Data excerpts |
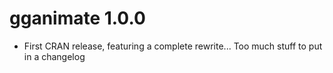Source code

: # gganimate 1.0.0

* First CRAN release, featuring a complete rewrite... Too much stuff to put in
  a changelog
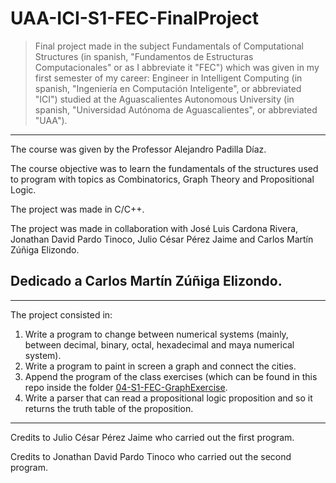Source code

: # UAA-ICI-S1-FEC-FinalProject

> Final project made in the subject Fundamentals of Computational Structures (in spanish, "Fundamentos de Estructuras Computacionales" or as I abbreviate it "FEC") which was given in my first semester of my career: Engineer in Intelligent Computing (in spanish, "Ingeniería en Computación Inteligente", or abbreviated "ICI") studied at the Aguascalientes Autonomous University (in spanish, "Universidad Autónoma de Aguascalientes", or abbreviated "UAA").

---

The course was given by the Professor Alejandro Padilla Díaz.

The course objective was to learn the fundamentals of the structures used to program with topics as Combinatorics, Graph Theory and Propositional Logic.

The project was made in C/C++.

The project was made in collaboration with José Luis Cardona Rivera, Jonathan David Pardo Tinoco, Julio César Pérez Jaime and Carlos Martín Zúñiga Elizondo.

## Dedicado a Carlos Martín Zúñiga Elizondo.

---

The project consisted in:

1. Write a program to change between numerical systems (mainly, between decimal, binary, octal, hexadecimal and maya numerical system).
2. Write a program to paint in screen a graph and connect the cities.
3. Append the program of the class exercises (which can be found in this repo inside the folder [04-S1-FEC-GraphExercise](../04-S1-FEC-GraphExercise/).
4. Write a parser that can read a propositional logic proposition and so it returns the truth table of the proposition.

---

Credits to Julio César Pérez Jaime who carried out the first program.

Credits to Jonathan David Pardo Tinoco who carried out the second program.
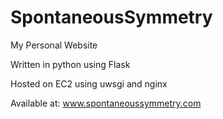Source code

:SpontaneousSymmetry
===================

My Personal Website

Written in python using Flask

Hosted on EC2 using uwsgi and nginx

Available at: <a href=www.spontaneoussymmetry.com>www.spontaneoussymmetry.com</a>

What this task involves | Transcribe all lines above exactly, skipping pictures.

Exercise response |
Source code

: # gganimate 1.0.0

* First CRAN release, featuring a complete rewrite... Too much stuff to put in
  a changelog
Source code

: # UAA-ICI-S1-FEC-FinalProject

> Final project made in the subject Fundamentals of Computational Structures (in spanish, "Fundamentos de Estructuras Computacionales" or as I abbreviate it "FEC") which was given in my first semester of my career: Engineer in Intelligent Computing (in spanish, "Ingeniería en Computación Inteligente", or abbreviated "ICI") studied at the Aguascalientes Autonomous University (in spanish, "Universidad Autónoma de Aguascalientes", or abbreviated "UAA").

---

The course was given by the Professor Alejandro Padilla Díaz.

The course objective was to learn the fundamentals of the structures used to program with topics as Combinatorics, Graph Theory and Propositional Logic.

The project was made in C/C++.

The project was made in collaboration with José Luis Cardona Rivera, Jonathan David Pardo Tinoco, Julio César Pérez Jaime and Carlos Martín Zúñiga Elizondo.

## Dedicado a Carlos Martín Zúñiga Elizondo.

---

The project consisted in:

1. Write a program to change between numerical systems (mainly, between decimal, binary, octal, hexadecimal and maya numerical system).
2. Write a program to paint in screen a graph and connect the cities.
3. Append the program of the class exercises (which can be found in this repo inside the folder [04-S1-FEC-GraphExercise](../04-S1-FEC-GraphExercise/).
4. Write a parser that can read a propositional logic proposition and so it returns the truth table of the proposition.

---

Credits to Julio César Pérez Jaime who carried out the first program.

Credits to Jonathan David Pardo Tinoco who carried out the second program.
Source code

:SpontaneousSymmetry
===================

My Personal Website

Written in python using Flask

Hosted on EC2 using uwsgi and nginx

Available at: <a href=www.spontaneoussymmetry.com>www.spontaneoussymmetry.com</a>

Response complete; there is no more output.